**INPUT:**

::::::::::

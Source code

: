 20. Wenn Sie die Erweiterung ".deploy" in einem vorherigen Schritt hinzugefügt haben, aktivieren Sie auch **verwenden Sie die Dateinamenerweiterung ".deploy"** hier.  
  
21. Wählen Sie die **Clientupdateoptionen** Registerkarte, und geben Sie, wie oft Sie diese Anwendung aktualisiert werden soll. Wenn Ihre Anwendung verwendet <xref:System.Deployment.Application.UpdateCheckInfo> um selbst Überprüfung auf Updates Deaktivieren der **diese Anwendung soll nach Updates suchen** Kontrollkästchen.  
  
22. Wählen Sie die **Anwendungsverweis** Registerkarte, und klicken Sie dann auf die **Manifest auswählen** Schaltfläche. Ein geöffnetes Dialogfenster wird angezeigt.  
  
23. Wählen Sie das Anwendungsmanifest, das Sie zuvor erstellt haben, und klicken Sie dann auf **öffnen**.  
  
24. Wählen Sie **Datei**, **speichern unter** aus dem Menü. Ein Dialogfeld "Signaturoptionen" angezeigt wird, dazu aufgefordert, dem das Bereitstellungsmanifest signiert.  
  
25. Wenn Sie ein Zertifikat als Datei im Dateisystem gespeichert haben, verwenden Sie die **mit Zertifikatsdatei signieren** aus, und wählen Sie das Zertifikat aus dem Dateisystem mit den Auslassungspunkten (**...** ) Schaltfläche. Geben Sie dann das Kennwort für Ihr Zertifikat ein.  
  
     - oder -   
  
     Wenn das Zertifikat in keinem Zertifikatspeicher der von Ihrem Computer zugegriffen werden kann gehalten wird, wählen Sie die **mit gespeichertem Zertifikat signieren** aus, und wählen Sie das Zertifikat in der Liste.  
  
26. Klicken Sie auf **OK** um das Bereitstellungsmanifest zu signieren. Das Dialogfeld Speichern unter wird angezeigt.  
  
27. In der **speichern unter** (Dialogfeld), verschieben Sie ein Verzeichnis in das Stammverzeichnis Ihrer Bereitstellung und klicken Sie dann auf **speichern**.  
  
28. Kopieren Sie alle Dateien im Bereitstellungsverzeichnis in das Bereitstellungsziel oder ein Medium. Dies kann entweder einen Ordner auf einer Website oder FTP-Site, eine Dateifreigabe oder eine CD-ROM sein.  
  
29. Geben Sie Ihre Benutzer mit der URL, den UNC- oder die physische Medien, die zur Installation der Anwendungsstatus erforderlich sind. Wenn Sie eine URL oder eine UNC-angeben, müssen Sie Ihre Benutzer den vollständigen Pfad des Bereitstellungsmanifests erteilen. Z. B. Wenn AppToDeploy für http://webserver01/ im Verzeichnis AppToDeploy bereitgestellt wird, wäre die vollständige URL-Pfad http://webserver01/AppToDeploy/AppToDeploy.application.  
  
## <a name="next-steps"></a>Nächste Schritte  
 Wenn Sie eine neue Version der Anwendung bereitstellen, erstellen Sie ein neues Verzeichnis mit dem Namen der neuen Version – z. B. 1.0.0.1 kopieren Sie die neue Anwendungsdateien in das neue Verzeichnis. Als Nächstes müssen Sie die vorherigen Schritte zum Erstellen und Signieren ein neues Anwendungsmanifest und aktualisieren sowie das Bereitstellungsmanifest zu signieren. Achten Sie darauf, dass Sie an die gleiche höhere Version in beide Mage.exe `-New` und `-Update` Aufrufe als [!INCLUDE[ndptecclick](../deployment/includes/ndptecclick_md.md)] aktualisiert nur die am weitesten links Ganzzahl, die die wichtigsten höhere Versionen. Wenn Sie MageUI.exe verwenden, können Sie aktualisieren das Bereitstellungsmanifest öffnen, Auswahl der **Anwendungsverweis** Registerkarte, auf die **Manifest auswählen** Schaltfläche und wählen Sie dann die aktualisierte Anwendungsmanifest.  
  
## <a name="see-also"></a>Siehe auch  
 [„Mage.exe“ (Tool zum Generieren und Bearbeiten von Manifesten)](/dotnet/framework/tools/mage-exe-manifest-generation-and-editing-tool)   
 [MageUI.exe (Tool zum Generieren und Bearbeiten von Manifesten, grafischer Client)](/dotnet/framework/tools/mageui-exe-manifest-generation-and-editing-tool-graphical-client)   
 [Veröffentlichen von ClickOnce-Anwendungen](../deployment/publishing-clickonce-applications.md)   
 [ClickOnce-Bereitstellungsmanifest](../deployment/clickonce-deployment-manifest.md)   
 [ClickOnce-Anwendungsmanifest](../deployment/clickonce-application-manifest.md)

::::::::::

**AIM OF THE TASK:**
The required answer is each line of the data in which the word "unter" appears.

**RESPONSE BOX:**
24. Wählen Sie **Datei**, **speichern unter** aus dem Menü. Ein Dialogfeld "Signaturoptionen" angezeigt wird, dazu aufgefordert, dem das Bereitstellungsmanifest signiert.  
26. Klicken Sie auf **OK** um das Bereitstellungsmanifest zu signieren. Das Dialogfeld Speichern unter wird angezeigt.  
27. In der **speichern unter** (Dialogfeld), verschieben Sie ein Verzeichnis in das Stammverzeichnis Ihrer Bereitstellung und klicken Sie dann auf **speichern**.  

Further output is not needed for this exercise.